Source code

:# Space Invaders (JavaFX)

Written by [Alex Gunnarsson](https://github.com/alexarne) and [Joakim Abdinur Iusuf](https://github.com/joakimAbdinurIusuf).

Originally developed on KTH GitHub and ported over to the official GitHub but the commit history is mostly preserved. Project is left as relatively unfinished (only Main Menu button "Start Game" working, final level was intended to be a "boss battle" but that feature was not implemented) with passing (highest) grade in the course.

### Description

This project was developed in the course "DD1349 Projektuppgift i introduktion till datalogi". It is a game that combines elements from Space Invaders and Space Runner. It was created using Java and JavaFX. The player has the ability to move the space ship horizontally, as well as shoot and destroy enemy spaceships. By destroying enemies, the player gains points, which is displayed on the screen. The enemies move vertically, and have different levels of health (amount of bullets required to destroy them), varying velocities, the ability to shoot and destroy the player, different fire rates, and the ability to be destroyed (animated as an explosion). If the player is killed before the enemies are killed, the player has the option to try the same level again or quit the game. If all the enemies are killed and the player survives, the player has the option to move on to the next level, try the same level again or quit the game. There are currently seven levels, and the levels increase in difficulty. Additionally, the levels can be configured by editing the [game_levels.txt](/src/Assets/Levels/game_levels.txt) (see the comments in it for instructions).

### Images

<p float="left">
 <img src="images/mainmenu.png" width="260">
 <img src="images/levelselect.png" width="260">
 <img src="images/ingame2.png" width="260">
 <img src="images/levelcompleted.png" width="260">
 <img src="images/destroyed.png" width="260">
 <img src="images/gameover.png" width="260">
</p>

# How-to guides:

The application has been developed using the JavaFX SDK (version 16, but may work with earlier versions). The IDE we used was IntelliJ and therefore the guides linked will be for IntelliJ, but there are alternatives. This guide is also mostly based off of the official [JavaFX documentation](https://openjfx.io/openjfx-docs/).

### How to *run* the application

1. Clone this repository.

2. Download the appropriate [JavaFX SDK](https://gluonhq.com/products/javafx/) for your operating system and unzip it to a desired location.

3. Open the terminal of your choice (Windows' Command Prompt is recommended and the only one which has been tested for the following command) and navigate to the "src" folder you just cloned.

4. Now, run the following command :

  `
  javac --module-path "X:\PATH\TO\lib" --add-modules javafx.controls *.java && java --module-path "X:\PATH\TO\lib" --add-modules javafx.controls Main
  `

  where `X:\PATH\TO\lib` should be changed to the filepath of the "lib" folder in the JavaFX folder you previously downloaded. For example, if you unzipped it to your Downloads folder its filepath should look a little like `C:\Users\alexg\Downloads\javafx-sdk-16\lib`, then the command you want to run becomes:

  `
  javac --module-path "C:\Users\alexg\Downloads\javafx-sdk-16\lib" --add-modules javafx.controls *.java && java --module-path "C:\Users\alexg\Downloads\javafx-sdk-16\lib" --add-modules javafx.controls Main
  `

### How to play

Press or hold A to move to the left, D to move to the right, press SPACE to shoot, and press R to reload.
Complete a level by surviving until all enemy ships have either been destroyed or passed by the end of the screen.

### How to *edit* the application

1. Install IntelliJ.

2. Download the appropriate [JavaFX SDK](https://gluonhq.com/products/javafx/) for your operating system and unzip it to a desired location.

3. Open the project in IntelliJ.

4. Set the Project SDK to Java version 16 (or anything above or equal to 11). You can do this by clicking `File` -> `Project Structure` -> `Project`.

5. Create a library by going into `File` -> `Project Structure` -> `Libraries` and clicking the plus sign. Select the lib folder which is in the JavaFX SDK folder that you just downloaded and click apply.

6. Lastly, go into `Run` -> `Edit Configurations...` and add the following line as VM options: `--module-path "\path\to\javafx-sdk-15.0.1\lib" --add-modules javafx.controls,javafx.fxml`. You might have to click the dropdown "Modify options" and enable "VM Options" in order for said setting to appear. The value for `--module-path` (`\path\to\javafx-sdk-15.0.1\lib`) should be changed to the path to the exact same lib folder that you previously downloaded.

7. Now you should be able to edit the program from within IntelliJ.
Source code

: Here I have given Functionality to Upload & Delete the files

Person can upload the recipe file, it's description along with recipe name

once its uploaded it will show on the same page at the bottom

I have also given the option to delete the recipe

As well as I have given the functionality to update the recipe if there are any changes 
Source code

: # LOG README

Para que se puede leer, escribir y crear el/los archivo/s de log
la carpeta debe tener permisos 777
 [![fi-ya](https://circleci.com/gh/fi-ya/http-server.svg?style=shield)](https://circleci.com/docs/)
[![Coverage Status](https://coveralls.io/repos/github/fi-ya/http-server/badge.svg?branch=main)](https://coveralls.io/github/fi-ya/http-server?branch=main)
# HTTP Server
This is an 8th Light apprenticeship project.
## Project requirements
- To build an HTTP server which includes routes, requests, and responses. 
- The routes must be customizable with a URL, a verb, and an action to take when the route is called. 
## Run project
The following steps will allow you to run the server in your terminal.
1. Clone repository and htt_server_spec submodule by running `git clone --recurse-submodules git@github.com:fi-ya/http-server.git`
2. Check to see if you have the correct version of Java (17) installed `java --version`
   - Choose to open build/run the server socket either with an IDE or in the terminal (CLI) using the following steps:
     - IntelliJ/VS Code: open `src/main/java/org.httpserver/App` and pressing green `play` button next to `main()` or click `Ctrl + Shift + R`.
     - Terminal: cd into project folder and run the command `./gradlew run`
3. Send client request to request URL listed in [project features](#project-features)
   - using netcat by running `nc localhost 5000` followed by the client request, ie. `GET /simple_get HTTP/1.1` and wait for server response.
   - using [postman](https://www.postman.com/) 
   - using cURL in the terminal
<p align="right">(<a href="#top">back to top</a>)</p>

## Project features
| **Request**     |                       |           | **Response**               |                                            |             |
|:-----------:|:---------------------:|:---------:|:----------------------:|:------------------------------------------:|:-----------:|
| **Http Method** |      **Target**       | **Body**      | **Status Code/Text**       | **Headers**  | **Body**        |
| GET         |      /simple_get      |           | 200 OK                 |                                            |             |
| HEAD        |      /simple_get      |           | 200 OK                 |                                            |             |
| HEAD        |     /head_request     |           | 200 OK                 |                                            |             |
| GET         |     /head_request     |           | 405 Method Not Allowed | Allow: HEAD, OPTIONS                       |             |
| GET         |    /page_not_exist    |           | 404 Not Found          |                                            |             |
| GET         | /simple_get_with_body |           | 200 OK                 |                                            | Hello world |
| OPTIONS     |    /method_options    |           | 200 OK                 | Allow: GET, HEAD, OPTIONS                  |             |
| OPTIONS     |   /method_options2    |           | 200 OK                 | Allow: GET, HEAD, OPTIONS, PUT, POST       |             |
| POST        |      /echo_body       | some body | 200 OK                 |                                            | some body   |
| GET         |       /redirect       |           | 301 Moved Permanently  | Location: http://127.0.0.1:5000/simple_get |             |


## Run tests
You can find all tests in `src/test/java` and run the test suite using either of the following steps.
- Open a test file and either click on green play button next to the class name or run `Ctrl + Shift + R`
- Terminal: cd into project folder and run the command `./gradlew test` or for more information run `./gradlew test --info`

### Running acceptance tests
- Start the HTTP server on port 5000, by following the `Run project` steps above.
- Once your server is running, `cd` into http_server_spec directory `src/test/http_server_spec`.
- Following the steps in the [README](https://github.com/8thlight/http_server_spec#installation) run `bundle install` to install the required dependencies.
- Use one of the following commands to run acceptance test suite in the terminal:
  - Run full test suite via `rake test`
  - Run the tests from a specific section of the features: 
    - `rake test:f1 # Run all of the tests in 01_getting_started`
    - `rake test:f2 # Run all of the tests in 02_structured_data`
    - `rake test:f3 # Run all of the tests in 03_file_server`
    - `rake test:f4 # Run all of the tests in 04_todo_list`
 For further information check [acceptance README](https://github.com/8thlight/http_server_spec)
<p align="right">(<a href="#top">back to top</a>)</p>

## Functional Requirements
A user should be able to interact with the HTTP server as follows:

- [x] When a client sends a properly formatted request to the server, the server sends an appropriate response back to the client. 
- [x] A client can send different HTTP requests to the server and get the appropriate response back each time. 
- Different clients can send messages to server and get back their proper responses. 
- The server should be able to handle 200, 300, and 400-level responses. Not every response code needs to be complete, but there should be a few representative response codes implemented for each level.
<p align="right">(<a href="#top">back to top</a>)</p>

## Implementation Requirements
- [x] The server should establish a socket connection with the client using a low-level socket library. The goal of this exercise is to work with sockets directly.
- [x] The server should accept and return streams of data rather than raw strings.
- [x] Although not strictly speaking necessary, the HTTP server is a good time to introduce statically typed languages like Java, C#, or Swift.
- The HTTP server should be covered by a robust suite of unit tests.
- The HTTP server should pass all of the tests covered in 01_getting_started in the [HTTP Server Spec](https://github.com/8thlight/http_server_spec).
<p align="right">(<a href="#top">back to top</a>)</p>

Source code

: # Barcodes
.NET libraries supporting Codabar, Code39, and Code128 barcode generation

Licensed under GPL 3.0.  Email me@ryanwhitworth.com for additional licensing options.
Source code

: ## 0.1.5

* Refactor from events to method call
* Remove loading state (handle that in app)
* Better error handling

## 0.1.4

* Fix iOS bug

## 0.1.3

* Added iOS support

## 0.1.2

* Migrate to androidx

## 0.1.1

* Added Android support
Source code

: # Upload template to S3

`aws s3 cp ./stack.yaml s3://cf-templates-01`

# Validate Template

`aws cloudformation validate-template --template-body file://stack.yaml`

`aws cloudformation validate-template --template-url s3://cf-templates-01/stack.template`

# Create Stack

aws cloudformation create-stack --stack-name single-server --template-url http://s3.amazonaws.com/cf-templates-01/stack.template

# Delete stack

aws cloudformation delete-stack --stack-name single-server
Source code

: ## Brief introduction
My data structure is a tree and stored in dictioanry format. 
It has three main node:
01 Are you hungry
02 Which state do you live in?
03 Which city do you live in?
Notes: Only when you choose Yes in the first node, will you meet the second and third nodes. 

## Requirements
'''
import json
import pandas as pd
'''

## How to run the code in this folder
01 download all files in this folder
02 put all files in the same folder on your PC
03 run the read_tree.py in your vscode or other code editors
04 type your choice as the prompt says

§ Task brief:
Write down exactly every line of the material above up to and including the line containing "### Description".

§ Answer to this exercise:
Source code

:# Space Invaders (JavaFX)

Written by [Alex Gunnarsson](https://github.com/alexarne) and [Joakim Abdinur Iusuf](https://github.com/joakimAbdinurIusuf).

Originally developed on KTH GitHub and ported over to the official GitHub but the commit history is mostly preserved. Project is left as relatively unfinished (only Main Menu button "Start Game" working, final level was intended to be a "boss battle" but that feature was not implemented) with passing (highest) grade in the course.

### Description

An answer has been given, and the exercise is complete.